Pulling paddles through the waters of several Secwépemc lakes made up the 2022 Pulling Together Canoe Journey.
This year, following pandemic restrictions, 21 canoe families as they were called, were in the region from July 10 to 21. Visitors were hosted by Splatsin, Adams Lake (Cstélnec) and Simpcw (North Thompson) First Nations.
After being hosted by Splatsin, paddlers travelled from Sicamous to Pierre’s Point on July 14, where they were met with a welcome ceremony to Switsemalph reserve #6, followed by dinner, cultural sharing and entertainment.
Canoes were moved to Blind Bay and, on July 15, paddlers travelled from Blind Bay to Adams Lake. There they were welcomed to Sahhaltkum reserve #4 in Chase.
Once again the ceremony was followed by dinner, cultural celebrations and entertainment, this time at the Adams Lake Recreation Centre.
In keeping with traditions of generosity, each of the two nights every canoe family was presented with a gift from the Adams Lake (Cstélnec) people.
“To me, I feel it was a great project that started in ‘97,” said acting Adams Lake Kukpi7 (Chief) and councillor Cory Sampson on July 15, filling in for Kukpi7 Lynn Kenoras-Duck Chief who was away. “Originally started for reconciliation between the First Nations people, DFO and RCMP is why it originally started and just took off from there.
“For them to come here is awesome. Most of our people were inspired by that. That’s why we try to join in any time we can.”
When Adams Lake began participating in 2014, Sampson estimates more than 40 canoes travelled to the Coast via lakes.
Sampson joined the Cstélnec canoe family this year, a first for him.
“Youth asked me to paddle, so I’m like, yeah, I’ll come paddle. I missed the first day as I was stuck in meetings.”

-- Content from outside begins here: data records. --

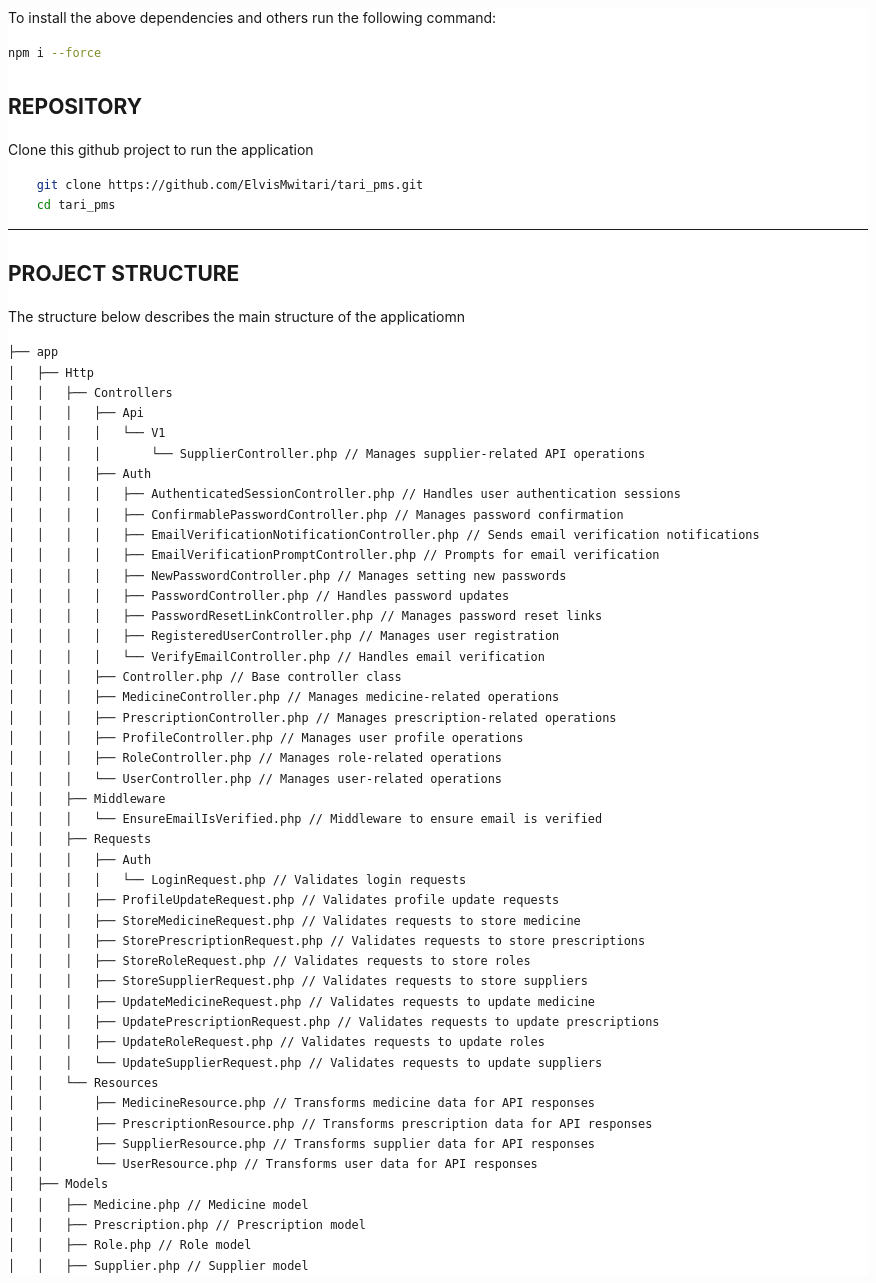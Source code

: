 To install the above dependencies and others run the following command:
```bash
npm i --force
```

## REPOSITORY
Clone this github project to run the application
```bash
    git clone https://github.com/ElvisMwitari/tari_pms.git
    cd tari_pms
```
___

## PROJECT STRUCTURE
The structure below describes the main structure of the applicatiomn
```
├── app
│   ├── Http
│   │   ├── Controllers
│   │   │   ├── Api
│   │   │   │   └── V1
│   │   │   │       └── SupplierController.php // Manages supplier-related API operations
│   │   │   ├── Auth
│   │   │   │   ├── AuthenticatedSessionController.php // Handles user authentication sessions
│   │   │   │   ├── ConfirmablePasswordController.php // Manages password confirmation
│   │   │   │   ├── EmailVerificationNotificationController.php // Sends email verification notifications
│   │   │   │   ├── EmailVerificationPromptController.php // Prompts for email verification
│   │   │   │   ├── NewPasswordController.php // Manages setting new passwords
│   │   │   │   ├── PasswordController.php // Handles password updates
│   │   │   │   ├── PasswordResetLinkController.php // Manages password reset links
│   │   │   │   ├── RegisteredUserController.php // Manages user registration
│   │   │   │   └── VerifyEmailController.php // Handles email verification
│   │   │   ├── Controller.php // Base controller class
│   │   │   ├── MedicineController.php // Manages medicine-related operations
│   │   │   ├── PrescriptionController.php // Manages prescription-related operations
│   │   │   ├── ProfileController.php // Manages user profile operations
│   │   │   ├── RoleController.php // Manages role-related operations
│   │   │   └── UserController.php // Manages user-related operations
│   │   ├── Middleware
│   │   │   └── EnsureEmailIsVerified.php // Middleware to ensure email is verified
│   │   ├── Requests
│   │   │   ├── Auth
│   │   │   │   └── LoginRequest.php // Validates login requests
│   │   │   ├── ProfileUpdateRequest.php // Validates profile update requests
│   │   │   ├── StoreMedicineRequest.php // Validates requests to store medicine
│   │   │   ├── StorePrescriptionRequest.php // Validates requests to store prescriptions
│   │   │   ├── StoreRoleRequest.php // Validates requests to store roles
│   │   │   ├── StoreSupplierRequest.php // Validates requests to store suppliers
│   │   │   ├── UpdateMedicineRequest.php // Validates requests to update medicine
│   │   │   ├── UpdatePrescriptionRequest.php // Validates requests to update prescriptions
│   │   │   ├── UpdateRoleRequest.php // Validates requests to update roles
│   │   │   └── UpdateSupplierRequest.php // Validates requests to update suppliers
│   │   └── Resources
│   │       ├── MedicineResource.php // Transforms medicine data for API responses
│   │       ├── PrescriptionResource.php // Transforms prescription data for API responses
│   │       ├── SupplierResource.php // Transforms supplier data for API responses
│   │       └── UserResource.php // Transforms user data for API responses
│   ├── Models
│   │   ├── Medicine.php // Medicine model
│   │   ├── Prescription.php // Prescription model
│   │   ├── Role.php // Role model
│   │   ├── Supplier.php // Supplier model
```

“It is pretty cool,” he said, describing the number of people visiting. “We haven’t had this many people in our community in a good three, four years.”
Participating were eight police canoes mostly from the Lower Mainland, 11 First Nations canoes as well as navy and fisheries’ canoes.
About 500 canoe paddlers, ground crews and community members from all over B.C. participated.
The journey’s mission statement refers to enhancing understanding “between public service agencies and aboriginal people by canoeing the traditional highway, strengthening our future relations.”